PROVIDED MATERIAL:
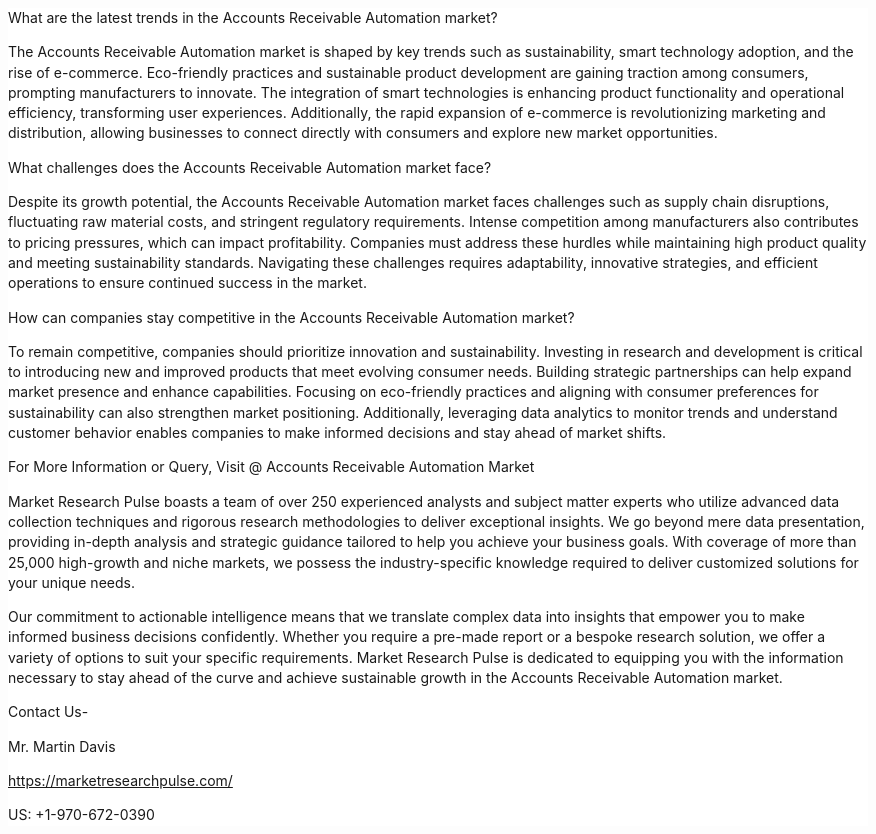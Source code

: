 What are the latest trends in the Accounts Receivable Automation market?

The Accounts Receivable Automation market is shaped by key trends such as sustainability, smart technology adoption, and the rise of e-commerce. Eco-friendly practices and sustainable product development are gaining traction among consumers, prompting manufacturers to innovate. The integration of smart technologies is enhancing product functionality and operational efficiency, transforming user experiences. Additionally, the rapid expansion of e-commerce is revolutionizing marketing and distribution, allowing businesses to connect directly with consumers and explore new market opportunities.

What challenges does the Accounts Receivable Automation market face?

Despite its growth potential, the Accounts Receivable Automation market faces challenges such as supply chain disruptions, fluctuating raw material costs, and stringent regulatory requirements. Intense competition among manufacturers also contributes to pricing pressures, which can impact profitability. Companies must address these hurdles while maintaining high product quality and meeting sustainability standards. Navigating these challenges requires adaptability, innovative strategies, and efficient operations to ensure continued success in the market.

How can companies stay competitive in the Accounts Receivable Automation market?

To remain competitive, companies should prioritize innovation and sustainability. Investing in research and development is critical to introducing new and improved products that meet evolving consumer needs. Building strategic partnerships can help expand market presence and enhance capabilities. Focusing on eco-friendly practices and aligning with consumer preferences for sustainability can also strengthen market positioning. Additionally, leveraging data analytics to monitor trends and understand customer behavior enables companies to make informed decisions and stay ahead of market shifts.

For More Information or Query, Visit @ Accounts Receivable Automation Market

Market Research Pulse boasts a team of over 250 experienced analysts and subject matter experts who utilize advanced data collection techniques and rigorous research methodologies to deliver exceptional insights. We go beyond mere data presentation, providing in-depth analysis and strategic guidance tailored to help you achieve your business goals. With coverage of more than 25,000 high-growth and niche markets, we possess the industry-specific knowledge required to deliver customized solutions for your unique needs.

Our commitment to actionable intelligence means that we translate complex data into insights that empower you to make informed business decisions confidently. Whether you require a pre-made report or a bespoke research solution, we offer a variety of options to suit your specific requirements. Market Research Pulse is dedicated to equipping you with the information necessary to stay ahead of the curve and achieve sustainable growth in the Accounts Receivable Automation market.

Contact Us-

Mr. Martin Davis

https://marketresearchpulse.com/

US: +1-970-672-0390
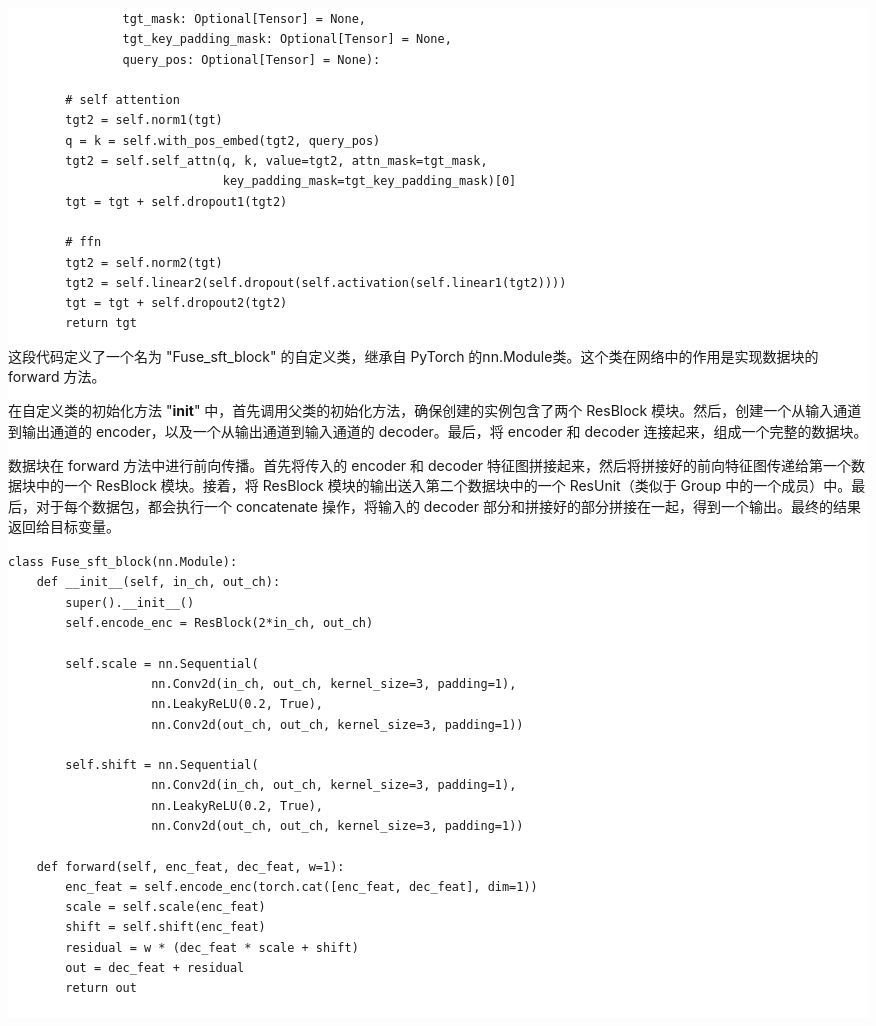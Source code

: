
 ```
                tgt_mask: Optional[Tensor] = None,
                tgt_key_padding_mask: Optional[Tensor] = None,
                query_pos: Optional[Tensor] = None):
        
        # self attention
        tgt2 = self.norm1(tgt)
        q = k = self.with_pos_embed(tgt2, query_pos)
        tgt2 = self.self_attn(q, k, value=tgt2, attn_mask=tgt_mask,
                              key_padding_mask=tgt_key_padding_mask)[0]
        tgt = tgt + self.dropout1(tgt2)

        # ffn
        tgt2 = self.norm2(tgt)
        tgt2 = self.linear2(self.dropout(self.activation(self.linear1(tgt2))))
        tgt = tgt + self.dropout2(tgt2)
        return tgt

```

这段代码定义了一个名为 "Fuse_sft_block" 的自定义类，继承自 PyTorch 的nn.Module类。这个类在网络中的作用是实现数据块的 forward 方法。

在自定义类的初始化方法 "__init__" 中，首先调用父类的初始化方法，确保创建的实例包含了两个 ResBlock 模块。然后，创建一个从输入通道到输出通道的 encoder，以及一个从输出通道到输入通道的 decoder。最后，将 encoder 和 decoder 连接起来，组成一个完整的数据块。

数据块在 forward 方法中进行前向传播。首先将传入的 encoder 和 decoder 特征图拼接起来，然后将拼接好的前向特征图传递给第一个数据块中的一个 ResBlock 模块。接着，将 ResBlock 模块的输出送入第二个数据块中的一个 ResUnit（类似于 Group 中的一个成员）中。最后，对于每个数据包，都会执行一个 concatenate 操作，将输入的 decoder 部分和拼接好的部分拼接在一起，得到一个输出。最终的结果返回给目标变量。


```
class Fuse_sft_block(nn.Module):
    def __init__(self, in_ch, out_ch):
        super().__init__()
        self.encode_enc = ResBlock(2*in_ch, out_ch)

        self.scale = nn.Sequential(
                    nn.Conv2d(in_ch, out_ch, kernel_size=3, padding=1),
                    nn.LeakyReLU(0.2, True),
                    nn.Conv2d(out_ch, out_ch, kernel_size=3, padding=1))

        self.shift = nn.Sequential(
                    nn.Conv2d(in_ch, out_ch, kernel_size=3, padding=1),
                    nn.LeakyReLU(0.2, True),
                    nn.Conv2d(out_ch, out_ch, kernel_size=3, padding=1))

    def forward(self, enc_feat, dec_feat, w=1):
        enc_feat = self.encode_enc(torch.cat([enc_feat, dec_feat], dim=1))
        scale = self.scale(enc_feat)
        shift = self.shift(enc_feat)
        residual = w * (dec_feat * scale + shift)
        out = dec_feat + residual
        return out


```
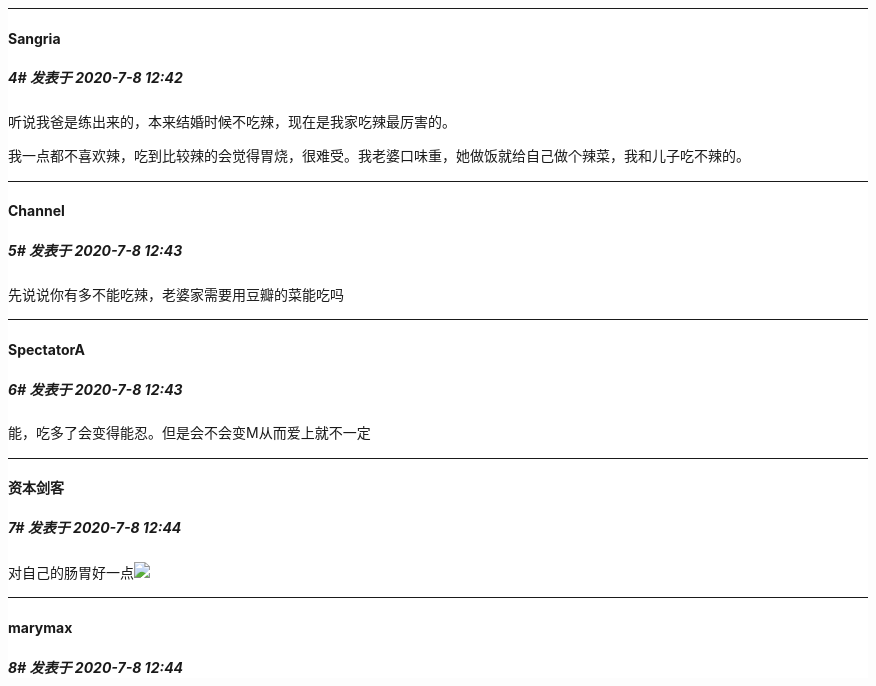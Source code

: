 
-----

####  Sangria  
##### 4#       发表于 2020-7-8 12:42




听说我爸是练出来的，本来结婚时候不吃辣，现在是我家吃辣最厉害的。

我一点都不喜欢辣，吃到比较辣的会觉得胃烧，很难受。我老婆口味重，她做饭就给自己做个辣菜，我和儿子吃不辣的。







-----

####  Channel  
##### 5#       发表于 2020-7-8 12:43




先说说你有多不能吃辣，老婆家需要用豆瓣的菜能吃吗







-----

####  SpectatorA  
##### 6#       发表于 2020-7-8 12:43




能，吃多了会变得能忍。但是会不会变M从而爱上就不一定







-----

####  资本剑客  
##### 7#       发表于 2020-7-8 12:44




对自己的肠胃好一点<img src="https://static.saraba1st.com/image/smiley/face2017/068.png" referrerpolicy="no-referrer">







-----

####  marymax  
##### 8#       发表于 2020-7-8 12:44
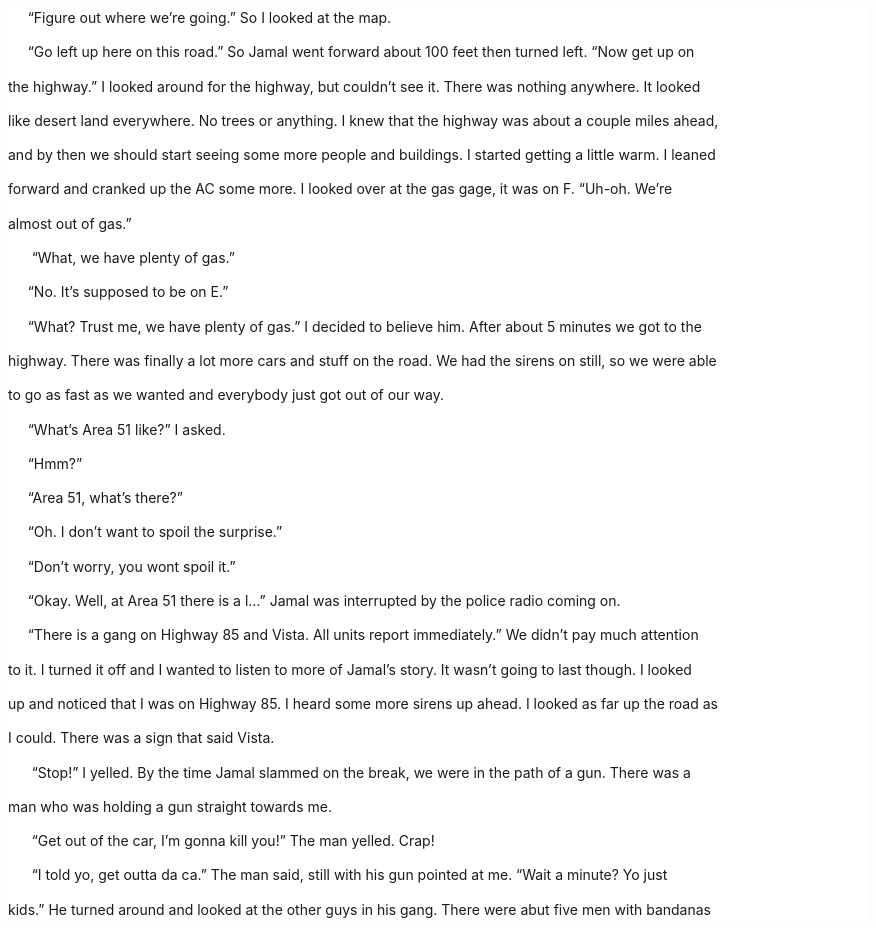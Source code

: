      “Figure out where we’re going.” So I looked at the map.

     “Go left up here on this road.” So Jamal went forward about 100 feet then turned left. “Now get up on 

the highway.” I looked around for the highway, but couldn’t see it. There was nothing anywhere. It looked 

like desert land everywhere. No trees or anything. I knew that the highway was about a couple miles ahead, 

and by then we should start seeing some more people and buildings. I started getting a little warm. I leaned 

forward and cranked up the AC some more. I looked over at the gas gage, it was on F. “Uh-oh. We’re 

almost out of gas.”

      “What, we have plenty of gas.”

     “No. It’s supposed to be on E.”

     “What? Trust me, we have plenty of gas.” I decided to believe him. After about 5 minutes we got to the 

highway. There was finally a lot more cars and stuff on the road. We had the sirens on still, so we were able 

to go as fast as we wanted and everybody just got out of our way. 

     “What’s Area 51 like?” I asked.

     “Hmm?”

     “Area 51, what’s there?”

     “Oh. I don’t want to spoil the surprise.”

     “Don’t worry, you wont spoil it.”

     “Okay. Well, at Area 51 there is a l…” Jamal was interrupted by the police radio coming on. 

     “There is a gang on Highway 85 and Vista. All units report immediately.” We didn’t pay much attention 

to it. I turned it off and I wanted to listen to more of Jamal’s story. It wasn’t going to last though. I looked 

up and noticed that I was on Highway 85. I heard some more sirens up ahead. I looked as far up the road as 

I could. There was a sign that said Vista. 

      “Stop!” I yelled. By the time Jamal slammed on the break, we were in the path of a gun. There was a 

man who was holding a gun straight towards me.

      “Get out of the car, I’m gonna kill you!” The man yelled. Crap!

      “I told yo, get outta da ca.” The man said, still with his gun pointed at me. “Wait a minute? Yo just 

kids.” He turned around and looked at the other guys in his gang. There were abut five men with bandanas 
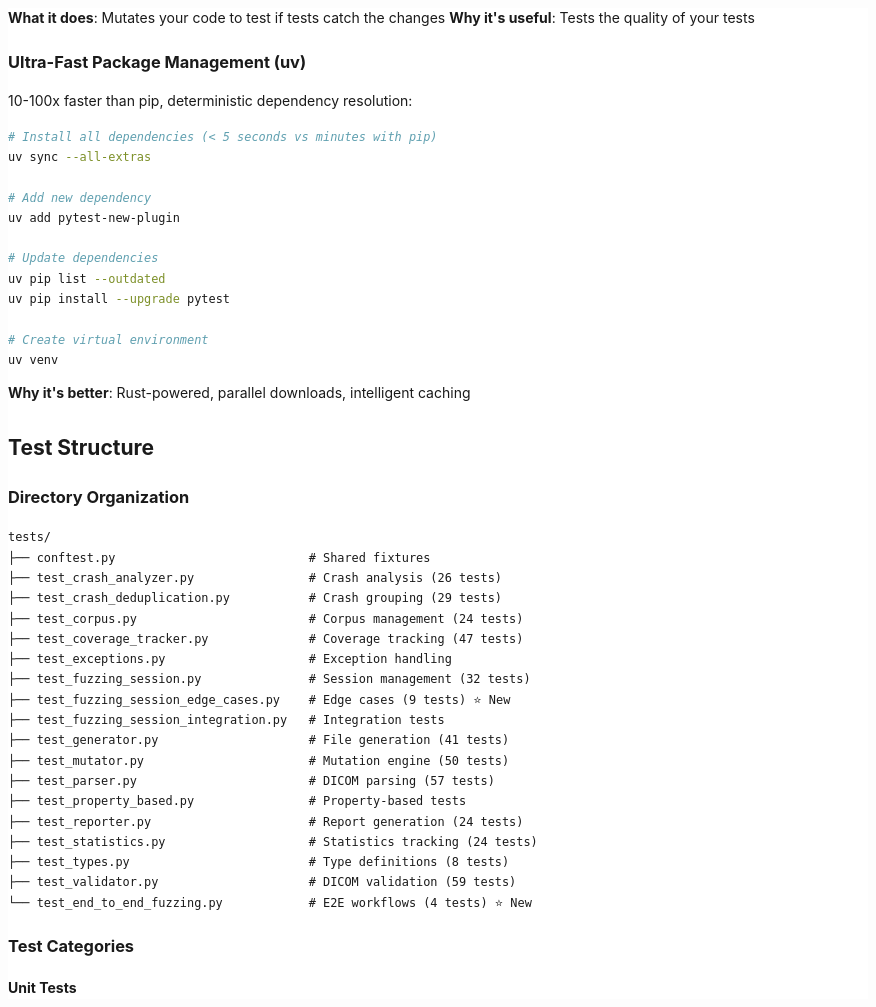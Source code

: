 **What it does**: Mutates your code to test if tests catch the changes
**Why it's useful**: Tests the quality of your tests

### Ultra-Fast Package Management (uv)

10-100x faster than pip, deterministic dependency resolution:

```bash
# Install all dependencies (< 5 seconds vs minutes with pip)
uv sync --all-extras

# Add new dependency
uv add pytest-new-plugin

# Update dependencies
uv pip list --outdated
uv pip install --upgrade pytest

# Create virtual environment
uv venv
```

**Why it's better**: Rust-powered, parallel downloads, intelligent caching

## Test Structure

### Directory Organization

```
tests/
├── conftest.py                           # Shared fixtures
├── test_crash_analyzer.py                # Crash analysis (26 tests)
├── test_crash_deduplication.py           # Crash grouping (29 tests)
├── test_corpus.py                        # Corpus management (24 tests)
├── test_coverage_tracker.py              # Coverage tracking (47 tests)
├── test_exceptions.py                    # Exception handling
├── test_fuzzing_session.py               # Session management (32 tests)
├── test_fuzzing_session_edge_cases.py    # Edge cases (9 tests) ⭐ New
├── test_fuzzing_session_integration.py   # Integration tests
├── test_generator.py                     # File generation (41 tests)
├── test_mutator.py                       # Mutation engine (50 tests)
├── test_parser.py                        # DICOM parsing (57 tests)
├── test_property_based.py                # Property-based tests
├── test_reporter.py                      # Report generation (24 tests)
├── test_statistics.py                    # Statistics tracking (24 tests)
├── test_types.py                         # Type definitions (8 tests)
├── test_validator.py                     # DICOM validation (59 tests)
└── test_end_to_end_fuzzing.py            # E2E workflows (4 tests) ⭐ New
```

### Test Categories

#### Unit Tests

ACTIVITY:
The response should consist of the lines above from the first through the one containing "What challenges does", transcribed exactly, with every picture left out.

FINISHED TASK:
Source code

: What are the latest trends in the Accounts Receivable Automation market?

The Accounts Receivable Automation market is shaped by key trends such as sustainability, smart technology adoption, and the rise of e-commerce. Eco-friendly practices and sustainable product development are gaining traction among consumers, prompting manufacturers to innovate. The integration of smart technologies is enhancing product functionality and operational efficiency, transforming user experiences. Additionally, the rapid expansion of e-commerce is revolutionizing marketing and distribution, allowing businesses to connect directly with consumers and explore new market opportunities.

What challenges does the Accounts Receivable Automation market face?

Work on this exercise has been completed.